From Wikipedia, the free encyclopedia - View original article
Robert Stone is a British-American documentary filmmaker. His work has been screened at dozens of film festivals and televised around the world, notably several times on PBS's American Experience series. One of his most recent works is Earth Days (2009), about the beginnings of the environmental movement in the USA. Earth Days was nominated for the Sheffield Green Award at Sheffield Doc/Fest in 2009.
Stone was born in England and educated in the United States. His father Lawrence Stone was a noted historian and chair of the History Department at Princeton University, where Robert grew up. He was educated at the University of Wisconsin at Madison, did a brief stint at Sorbonne University in Paris and at the Lee Strasberg Theatre and Film Institute in New York. His debut work was the Academy Award-nominated Radio Bikini (1988), about nuclear tests performed around Bikini Atoll in 1946.
Known in large part for his innovative use of archival material in historical documentaries, Stone has directed several well received documentaries that he has shot himself, including American Babylon (2000) and, most recently, Pandora's Promise (2013), which makes the environmental case for nuclear energy as a solution to climate change.

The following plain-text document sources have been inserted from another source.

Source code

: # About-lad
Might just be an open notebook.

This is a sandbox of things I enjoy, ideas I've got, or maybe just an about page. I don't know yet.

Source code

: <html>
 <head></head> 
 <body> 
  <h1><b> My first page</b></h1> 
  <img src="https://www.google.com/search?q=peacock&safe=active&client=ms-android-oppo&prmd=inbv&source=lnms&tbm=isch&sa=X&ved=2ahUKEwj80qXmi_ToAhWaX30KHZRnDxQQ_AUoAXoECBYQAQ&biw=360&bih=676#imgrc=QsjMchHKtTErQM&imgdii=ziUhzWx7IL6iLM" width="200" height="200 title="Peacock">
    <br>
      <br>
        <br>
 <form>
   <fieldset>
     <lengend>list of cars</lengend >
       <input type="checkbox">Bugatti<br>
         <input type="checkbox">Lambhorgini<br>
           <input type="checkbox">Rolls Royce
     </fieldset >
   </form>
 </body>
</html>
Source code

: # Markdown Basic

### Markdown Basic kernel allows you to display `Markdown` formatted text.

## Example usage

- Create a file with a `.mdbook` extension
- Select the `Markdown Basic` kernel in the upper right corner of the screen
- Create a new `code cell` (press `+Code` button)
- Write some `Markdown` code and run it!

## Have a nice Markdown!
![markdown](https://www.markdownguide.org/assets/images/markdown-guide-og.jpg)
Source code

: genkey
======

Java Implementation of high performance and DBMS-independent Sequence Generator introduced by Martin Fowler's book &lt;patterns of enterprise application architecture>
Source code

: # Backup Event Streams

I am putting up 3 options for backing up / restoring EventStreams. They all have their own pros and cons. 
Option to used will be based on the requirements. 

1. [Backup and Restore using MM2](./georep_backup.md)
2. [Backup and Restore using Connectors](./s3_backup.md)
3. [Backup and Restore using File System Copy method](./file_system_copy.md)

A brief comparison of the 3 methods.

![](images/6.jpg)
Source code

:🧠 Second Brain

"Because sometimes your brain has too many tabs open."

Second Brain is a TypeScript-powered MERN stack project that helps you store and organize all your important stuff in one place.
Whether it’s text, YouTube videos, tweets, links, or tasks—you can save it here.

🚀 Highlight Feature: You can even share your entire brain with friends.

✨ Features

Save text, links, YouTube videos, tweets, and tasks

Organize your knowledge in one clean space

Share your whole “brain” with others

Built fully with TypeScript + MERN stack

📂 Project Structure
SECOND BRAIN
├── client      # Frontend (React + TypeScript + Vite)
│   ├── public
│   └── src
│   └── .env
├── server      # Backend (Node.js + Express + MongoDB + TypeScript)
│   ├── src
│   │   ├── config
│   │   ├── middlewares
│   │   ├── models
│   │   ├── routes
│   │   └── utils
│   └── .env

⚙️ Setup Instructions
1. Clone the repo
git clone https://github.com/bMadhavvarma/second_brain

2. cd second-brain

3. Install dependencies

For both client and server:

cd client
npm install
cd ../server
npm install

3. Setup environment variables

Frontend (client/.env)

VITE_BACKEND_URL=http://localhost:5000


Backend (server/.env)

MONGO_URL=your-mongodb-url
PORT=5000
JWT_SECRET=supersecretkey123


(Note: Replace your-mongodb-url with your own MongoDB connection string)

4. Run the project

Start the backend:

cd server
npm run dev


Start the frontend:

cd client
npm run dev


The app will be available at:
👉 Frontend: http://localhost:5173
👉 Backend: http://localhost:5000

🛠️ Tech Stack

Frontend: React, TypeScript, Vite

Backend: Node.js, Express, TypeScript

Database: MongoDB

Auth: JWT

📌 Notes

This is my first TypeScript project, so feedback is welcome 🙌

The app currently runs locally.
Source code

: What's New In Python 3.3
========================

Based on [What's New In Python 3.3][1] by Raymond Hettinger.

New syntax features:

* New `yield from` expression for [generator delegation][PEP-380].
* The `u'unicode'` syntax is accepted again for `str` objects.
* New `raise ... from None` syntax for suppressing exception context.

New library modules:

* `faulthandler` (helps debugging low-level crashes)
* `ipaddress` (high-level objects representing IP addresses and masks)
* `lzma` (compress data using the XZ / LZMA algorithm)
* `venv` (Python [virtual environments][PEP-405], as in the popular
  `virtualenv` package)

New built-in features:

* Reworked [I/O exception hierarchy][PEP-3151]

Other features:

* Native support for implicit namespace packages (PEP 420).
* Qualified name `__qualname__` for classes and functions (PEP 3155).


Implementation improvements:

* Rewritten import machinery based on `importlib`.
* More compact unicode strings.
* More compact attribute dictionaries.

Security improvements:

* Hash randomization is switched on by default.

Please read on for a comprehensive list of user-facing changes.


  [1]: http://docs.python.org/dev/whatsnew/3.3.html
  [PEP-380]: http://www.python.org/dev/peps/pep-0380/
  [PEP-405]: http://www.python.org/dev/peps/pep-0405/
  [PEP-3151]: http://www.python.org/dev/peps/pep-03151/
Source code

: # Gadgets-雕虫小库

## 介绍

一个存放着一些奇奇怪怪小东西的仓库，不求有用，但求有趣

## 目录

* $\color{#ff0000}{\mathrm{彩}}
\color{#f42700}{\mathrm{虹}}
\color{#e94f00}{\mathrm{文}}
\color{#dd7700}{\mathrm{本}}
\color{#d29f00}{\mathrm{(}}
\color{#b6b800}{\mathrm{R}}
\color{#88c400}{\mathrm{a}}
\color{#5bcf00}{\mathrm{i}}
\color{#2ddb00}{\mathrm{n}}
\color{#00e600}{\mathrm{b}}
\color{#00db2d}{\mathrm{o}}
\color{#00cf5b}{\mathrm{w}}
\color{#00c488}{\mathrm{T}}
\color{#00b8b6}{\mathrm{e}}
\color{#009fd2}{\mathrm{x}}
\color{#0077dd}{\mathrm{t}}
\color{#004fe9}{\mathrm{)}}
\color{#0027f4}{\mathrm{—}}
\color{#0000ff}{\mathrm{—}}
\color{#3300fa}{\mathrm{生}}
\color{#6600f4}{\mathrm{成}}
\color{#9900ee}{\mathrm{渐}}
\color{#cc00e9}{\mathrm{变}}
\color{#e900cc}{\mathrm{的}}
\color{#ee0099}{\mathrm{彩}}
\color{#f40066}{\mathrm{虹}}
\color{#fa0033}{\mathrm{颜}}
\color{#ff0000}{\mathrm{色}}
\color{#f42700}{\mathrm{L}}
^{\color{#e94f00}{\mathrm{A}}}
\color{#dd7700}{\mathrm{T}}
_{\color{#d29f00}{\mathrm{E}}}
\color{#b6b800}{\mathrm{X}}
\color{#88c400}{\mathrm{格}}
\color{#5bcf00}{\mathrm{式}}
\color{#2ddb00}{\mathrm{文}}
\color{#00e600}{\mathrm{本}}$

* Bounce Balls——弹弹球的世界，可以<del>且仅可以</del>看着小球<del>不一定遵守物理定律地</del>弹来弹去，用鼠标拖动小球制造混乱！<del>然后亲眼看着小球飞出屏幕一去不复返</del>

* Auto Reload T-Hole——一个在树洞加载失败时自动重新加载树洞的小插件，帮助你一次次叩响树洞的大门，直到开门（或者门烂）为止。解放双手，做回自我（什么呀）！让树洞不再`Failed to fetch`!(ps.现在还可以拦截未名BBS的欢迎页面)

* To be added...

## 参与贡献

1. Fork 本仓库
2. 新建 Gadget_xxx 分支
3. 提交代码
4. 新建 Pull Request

Entertainment Weekly film critic Owen Gleiberman stated that Stone "may be the most under-celebrated great documentary filmmaker in America." His films Guerrilla: The Taking of Patty Hearst (2004) and Oswald's Ghost (2008) both received Emmy nominations for Exceptional Merit in Documentary Filmmaking; Gleiberman hailed them as "two of the most explosively insightful documentaries of the last decade".
His only foray into fiction filmmaking was a counter-factual fake historical documentary for German television called World War Three in 1998. In addition to his work making feature-documentaries, in the early 1990s he was commissioned to create a 24-part semi-interactive permanent installation at the JFK Presidential Library in Boston.
Stone has had four world premiers at the Sundance Film Festival (including Closing Night Film in 2009). His work has been screened and honored at dozens other festivals worldwide.
Stone lives and works in New York's Hudson Valley with his wife and two sons.